In the early 20th century, the island attracted overseas Chinese elites, who returned and built private residences on the island, often with a mixture of eastern and western architectural styles.
Gulangyu has more than 2,000 intact historical buildings, making it one of the best-preserved international settlements in China.
Wu Yongqi, a historian on Gulangyu, said the styles developed here affected the architecture in southern Fujian and were brought to east and southeast Asia by Chinese immigrants.
"The island was home to an international community made up of local people, overseas Chinese and foreigners," Wu said. "It was a distinct combination and the integration of their cultures made the island unique."
A popular tourist destination, the island receives more than 10 million visitors per year.
"People often come to the island for its beautiful gardens, winding alleyways, pristine beaches and quiet lifestyle," Wu said. "However, the island's status as a world cultural heritage tells another story."
In its bid, Gulangyu listed 53 groups of representative historical buildings, four historical roads and seven representative natural landscapes.
"Better protection is what we want to achieve through the world heritage inscription," said Zheng Yilin, director of Gulangyu island management committee.
According to UNESCO, the inscription serves as a "magnet for international cooperation" and financial assistance for heritage conservation projects.

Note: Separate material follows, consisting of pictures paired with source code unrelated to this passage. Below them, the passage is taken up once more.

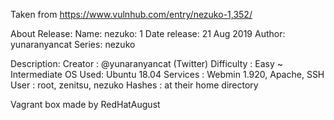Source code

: Taken from https://www.vulnhub.com/entry/nezuko-1,352/ 

About Release:
    Name: nezuko: 1
    Date release: 21 Aug 2019
    Author: yunaranyancat
    Series: nezuko

Description:
    Creator : @yunaranyancat (Twitter)
    Difficulty : Easy ~ Intermediate
    OS Used: Ubuntu 18.04
    Services : Webmin 1.920, Apache, SSH
    User : root, zenitsu, nezuko
    Hashes : at their home directory

Vagrant box made by RedHatAugust
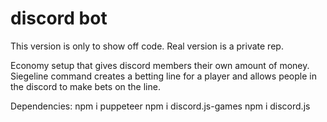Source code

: # discord bot
This version is only to show off code.
Real version is a private rep.

Economy setup that gives discord members their own amount of money.
Siegeline command creates a betting line for a player and allows people in the discord to make bets on the line.



Dependencies:
npm i puppeteer
npm i discord.js-games
npm i discord.js
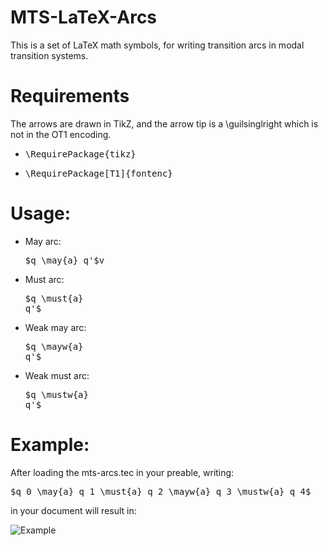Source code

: MTS-LaTeX-Arcs
==============
This is a set of LaTeX math symbols, for writing transition arcs in modal transition systems.

Requirements
============
The arrows are drawn in TikZ, and the arrow tip is a \guilsinglright which is not in the OT1 encoding.
  * <pre>\RequirePackage{tikz}</pre>
  * <pre>\RequirePackage[T1]{fontenc}</pre>


Usage:
======
  * May arc: <pre>$q \may{a} q'$v
  * Must arc: <pre>$q \must{a} q'$</pre>
  * Weak may arc: <pre>$q \mayw{a} q'$</pre>
  * Weak must arc: <pre>$q \mustw{a} q'$</pre>

Example:
========
After loading the mts-arcs.tec in your preable, writing:

 <pre>$q_0 \may{a} q_1 \must{a} q_2 \mayw{a} q_3 \mustw{a} q_4$</pre>

in your document will result in:

![Example](https://raw.github.com/mikaelhm/MTS-LaTeX-Arrows/master/example.png)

In preparation for the bid, Xiamen municipal government rolled out protection laws and regulations for Gulangyu, repaired damaged historic buildings, opened more cultural museums, and limited tourist numbers to the island.
"With the successful inscription, we are going to keep up with these efforts," Zheng said.
ISLAND OF MUSIC
Gulangyu has one of the highest pianos ownership ratios in China, with nearly 600 pianos on an island that is less than two square kilometers.
Many of China's most celebrated musicians have come from Gulangyu, and the island is nicknamed "piano island."
"When I was a child, the sound of piano could be heard everywhere on the island," said Fang Site, a 34-year-old local pianist. Her family was among the overseas Chinese who moved to the island in the early 1900s.
Fang said she grew up in a place with strong music traditions. At about six years old, she and many of her peers were sent to music schools on the island.
Her family, like many others on Gulangyu, gather weekly to hold a family concert, a tradition that persists to this day.
"The concert is a part of our lives, through which we connect with our families and express our love for music and life," Fang said.
Gulangyu has the first piano museum and only organ museum in China, both established by Hu Youyi, an Australian Chinese pianist and collector. The museums host important music festivals and contests regularly.
Fang is the curator of the organ museum and has received UNESCO inspectors to the museum, a landmark on Gulangyu and one of the 53 historical buildings.
"Music is an important part of Gulangyu's culture and my life. With the inscription, our music has a wider audience," she said. "Gulangyu's inscription provides a great opportunity for the preservation and promotion of music culture," Fang said.